───── EXTRACTED INFORMATION ─────

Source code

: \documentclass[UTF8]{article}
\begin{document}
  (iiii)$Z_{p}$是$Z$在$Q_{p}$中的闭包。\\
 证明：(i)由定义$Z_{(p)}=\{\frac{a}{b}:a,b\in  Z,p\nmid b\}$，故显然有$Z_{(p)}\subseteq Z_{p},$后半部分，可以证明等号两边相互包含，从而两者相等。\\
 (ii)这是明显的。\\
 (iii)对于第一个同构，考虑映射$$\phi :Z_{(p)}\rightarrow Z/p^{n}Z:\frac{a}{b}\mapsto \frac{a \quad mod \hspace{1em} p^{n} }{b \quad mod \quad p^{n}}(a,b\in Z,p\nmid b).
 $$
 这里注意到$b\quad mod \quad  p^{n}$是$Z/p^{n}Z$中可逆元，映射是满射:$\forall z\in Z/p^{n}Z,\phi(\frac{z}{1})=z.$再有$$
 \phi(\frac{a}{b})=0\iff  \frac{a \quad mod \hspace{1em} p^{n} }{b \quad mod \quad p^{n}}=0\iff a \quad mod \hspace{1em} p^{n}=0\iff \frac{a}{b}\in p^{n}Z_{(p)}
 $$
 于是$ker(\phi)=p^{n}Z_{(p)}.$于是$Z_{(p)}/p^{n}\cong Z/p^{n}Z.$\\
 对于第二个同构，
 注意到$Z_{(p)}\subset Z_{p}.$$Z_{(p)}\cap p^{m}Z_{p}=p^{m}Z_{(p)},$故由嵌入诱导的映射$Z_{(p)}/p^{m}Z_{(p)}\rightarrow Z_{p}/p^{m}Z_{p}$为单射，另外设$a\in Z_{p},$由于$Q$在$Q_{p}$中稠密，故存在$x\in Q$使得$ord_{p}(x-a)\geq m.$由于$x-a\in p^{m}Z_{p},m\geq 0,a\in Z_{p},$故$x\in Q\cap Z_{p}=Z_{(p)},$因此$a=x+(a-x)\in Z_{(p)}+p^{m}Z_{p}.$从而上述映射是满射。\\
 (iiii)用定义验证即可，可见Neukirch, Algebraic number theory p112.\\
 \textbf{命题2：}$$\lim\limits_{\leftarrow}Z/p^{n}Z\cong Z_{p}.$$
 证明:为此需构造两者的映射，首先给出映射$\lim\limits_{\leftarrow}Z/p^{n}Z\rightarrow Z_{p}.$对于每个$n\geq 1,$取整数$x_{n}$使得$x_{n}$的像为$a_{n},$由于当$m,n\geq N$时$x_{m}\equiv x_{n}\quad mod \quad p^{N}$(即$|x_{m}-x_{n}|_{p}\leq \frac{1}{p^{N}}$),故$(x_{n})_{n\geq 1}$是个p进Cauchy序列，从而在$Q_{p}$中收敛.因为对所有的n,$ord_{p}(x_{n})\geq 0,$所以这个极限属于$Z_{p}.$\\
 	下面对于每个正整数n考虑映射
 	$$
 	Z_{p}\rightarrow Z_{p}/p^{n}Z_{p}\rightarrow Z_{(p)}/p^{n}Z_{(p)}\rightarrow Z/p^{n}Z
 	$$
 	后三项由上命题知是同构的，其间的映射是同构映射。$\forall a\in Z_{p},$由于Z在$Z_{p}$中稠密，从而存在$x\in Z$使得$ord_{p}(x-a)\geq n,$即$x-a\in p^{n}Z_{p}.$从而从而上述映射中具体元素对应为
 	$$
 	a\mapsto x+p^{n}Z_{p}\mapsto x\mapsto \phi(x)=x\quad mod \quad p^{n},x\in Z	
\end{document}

─────

# WHAT IS BEING ASKED
All entries above are to be repeated verbatim, down to the last line.

# RESPONSE TO THE TASK
Source code

: \documentclass[UTF8]{article}
\begin{document}
  (iiii)$Z_{p}$是$Z$在$Q_{p}$中的闭包。\\
 证明：(i)由定义$Z_{(p)}=\{\frac{a}{b}:a,b\in  Z,p\nmid b\}$，故显然有$Z_{(p)}\subseteq Z_{p},$后半部分，可以证明等号两边相互包含，从而两者相等。\\
 (ii)这是明显的。\\
 (iii)对于第一个同构，考虑映射$$\phi :Z_{(p)}\rightarrow Z/p^{n}Z:\frac{a}{b}\mapsto \frac{a \quad mod \hspace{1em} p^{n} }{b \quad mod \quad p^{n}}(a,b\in Z,p\nmid b).
 $$
 这里注意到$b\quad mod \quad  p^{n}$是$Z/p^{n}Z$中可逆元，映射是满射:$\forall z\in Z/p^{n}Z,\phi(\frac{z}{1})=z.$再有$$
 \phi(\frac{a}{b})=0\iff  \frac{a \quad mod \hspace{1em} p^{n} }{b \quad mod \quad p^{n}}=0\iff a \quad mod \hspace{1em} p^{n}=0\iff \frac{a}{b}\in p^{n}Z_{(p)}
 $$
 于是$ker(\phi)=p^{n}Z_{(p)}.$于是$Z_{(p)}/p^{n}\cong Z/p^{n}Z.$\\
 对于第二个同构，
 注意到$Z_{(p)}\subset Z_{p}.$$Z_{(p)}\cap p^{m}Z_{p}=p^{m}Z_{(p)},$故由嵌入诱导的映射$Z_{(p)}/p^{m}Z_{(p)}\rightarrow Z_{p}/p^{m}Z_{p}$为单射，另外设$a\in Z_{p},$由于$Q$在$Q_{p}$中稠密，故存在$x\in Q$使得$ord_{p}(x-a)\geq m.$由于$x-a\in p^{m}Z_{p},m\geq 0,a\in Z_{p},$故$x\in Q\cap Z_{p}=Z_{(p)},$因此$a=x+(a-x)\in Z_{(p)}+p^{m}Z_{p}.$从而上述映射是满射。\\
 (iiii)用定义验证即可，可见Neukirch, Algebraic number theory p112.\\
 \textbf{命题2：}$$\lim\limits_{\leftarrow}Z/p^{n}Z\cong Z_{p}.$$
 证明:为此需构造两者的映射，首先给出映射$\lim\limits_{\leftarrow}Z/p^{n}Z\rightarrow Z_{p}.$对于每个$n\geq 1,$取整数$x_{n}$使得$x_{n}$的像为$a_{n},$由于当$m,n\geq N$时$x_{m}\equiv x_{n}\quad mod \quad p^{N}$(即$|x_{m}-x_{n}|_{p}\leq \frac{1}{p^{N}}$),故$(x_{n})_{n\geq 1}$是个p进Cauchy序列，从而在$Q_{p}$中收敛.因为对所有的n,$ord_{p}(x_{n})\geq 0,$所以这个极限属于$Z_{p}.$\\
 	下面对于每个正整数n考虑映射
 	$$
 	Z_{p}\rightarrow Z_{p}/p^{n}Z_{p}\rightarrow Z_{(p)}/p^{n}Z_{(p)}\rightarrow Z/p^{n}Z
 	$$
 	后三项由上命题知是同构的，其间的映射是同构映射。$\forall a\in Z_{p},$由于Z在$Z_{p}$中稠密，从而存在$x\in Z$使得$ord_{p}(x-a)\geq n,$即$x-a\in p^{n}Z_{p}.$从而从而上述映射中具体元素对应为
 	$$
 	a\mapsto x+p^{n}Z_{p}\mapsto x\mapsto \phi(x)=x\quad mod \quad p^{n},x\in Z	
\end{document}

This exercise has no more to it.